§ Your task
Check the records below line by line, and report how many lines include the string "Removes". No other words are needed.

Top of The data

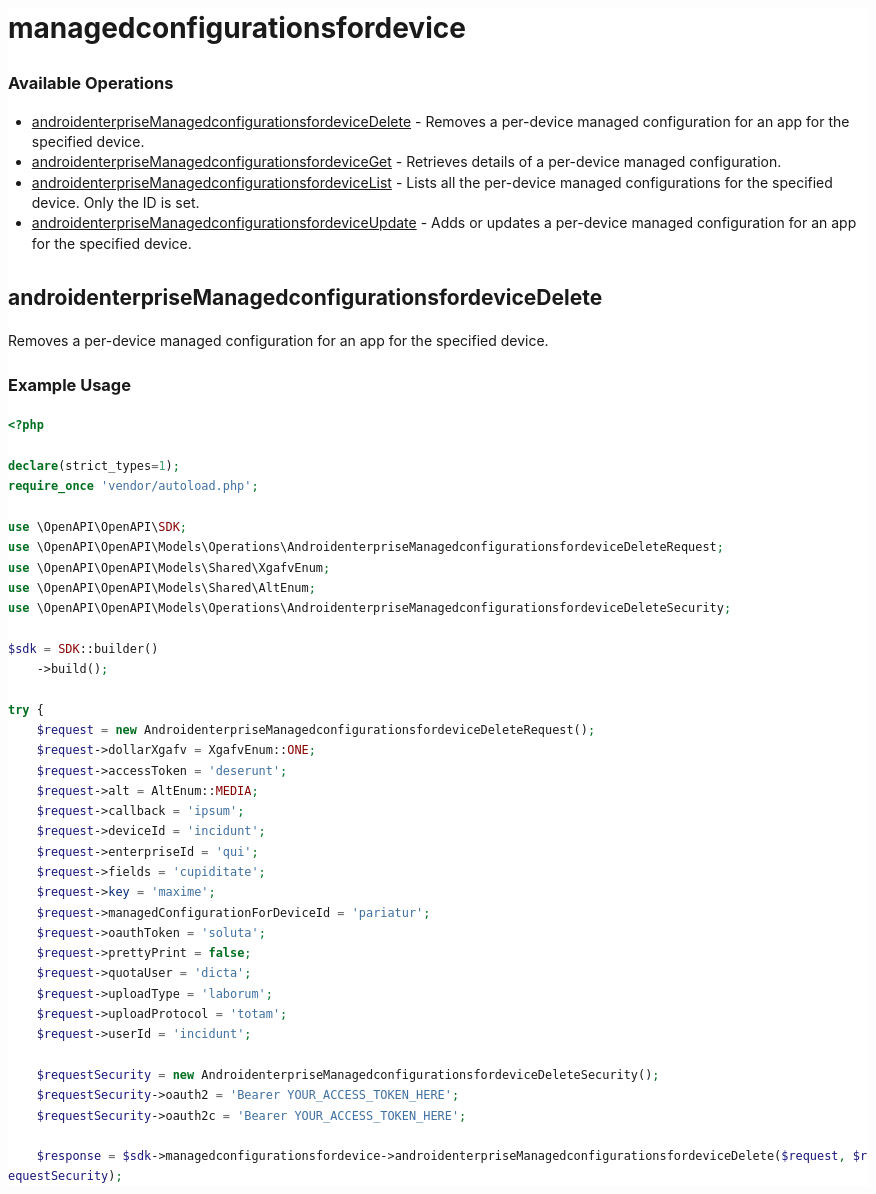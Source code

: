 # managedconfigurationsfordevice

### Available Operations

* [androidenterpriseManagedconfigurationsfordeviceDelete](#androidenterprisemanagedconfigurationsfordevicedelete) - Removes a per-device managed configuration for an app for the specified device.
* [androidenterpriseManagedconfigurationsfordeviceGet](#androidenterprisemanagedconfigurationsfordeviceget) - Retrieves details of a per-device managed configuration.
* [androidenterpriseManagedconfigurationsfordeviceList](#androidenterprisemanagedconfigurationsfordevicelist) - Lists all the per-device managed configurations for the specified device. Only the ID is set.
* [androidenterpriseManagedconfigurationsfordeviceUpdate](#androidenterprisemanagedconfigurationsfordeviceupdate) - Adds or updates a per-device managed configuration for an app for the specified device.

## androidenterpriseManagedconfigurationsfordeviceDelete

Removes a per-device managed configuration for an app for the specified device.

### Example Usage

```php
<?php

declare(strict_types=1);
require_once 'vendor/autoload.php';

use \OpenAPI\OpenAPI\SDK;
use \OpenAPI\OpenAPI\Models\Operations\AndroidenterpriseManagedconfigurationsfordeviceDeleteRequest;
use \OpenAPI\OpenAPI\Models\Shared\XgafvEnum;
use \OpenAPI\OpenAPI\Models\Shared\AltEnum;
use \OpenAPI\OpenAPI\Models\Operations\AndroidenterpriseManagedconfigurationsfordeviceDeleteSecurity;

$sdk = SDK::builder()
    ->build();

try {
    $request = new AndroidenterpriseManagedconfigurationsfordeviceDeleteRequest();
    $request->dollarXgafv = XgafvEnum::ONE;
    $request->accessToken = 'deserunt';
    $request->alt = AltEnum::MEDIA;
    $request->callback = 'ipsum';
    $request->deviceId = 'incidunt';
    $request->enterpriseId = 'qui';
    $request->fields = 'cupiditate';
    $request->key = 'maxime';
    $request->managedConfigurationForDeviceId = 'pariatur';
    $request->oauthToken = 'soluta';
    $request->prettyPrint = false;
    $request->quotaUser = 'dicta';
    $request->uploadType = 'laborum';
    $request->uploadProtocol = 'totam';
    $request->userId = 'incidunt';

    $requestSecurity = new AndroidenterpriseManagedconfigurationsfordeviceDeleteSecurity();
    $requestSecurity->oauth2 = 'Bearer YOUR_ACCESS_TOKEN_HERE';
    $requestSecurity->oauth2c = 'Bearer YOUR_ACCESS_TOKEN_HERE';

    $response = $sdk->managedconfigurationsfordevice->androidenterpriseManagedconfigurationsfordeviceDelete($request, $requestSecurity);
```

Bottom of The data

§ Task solution
2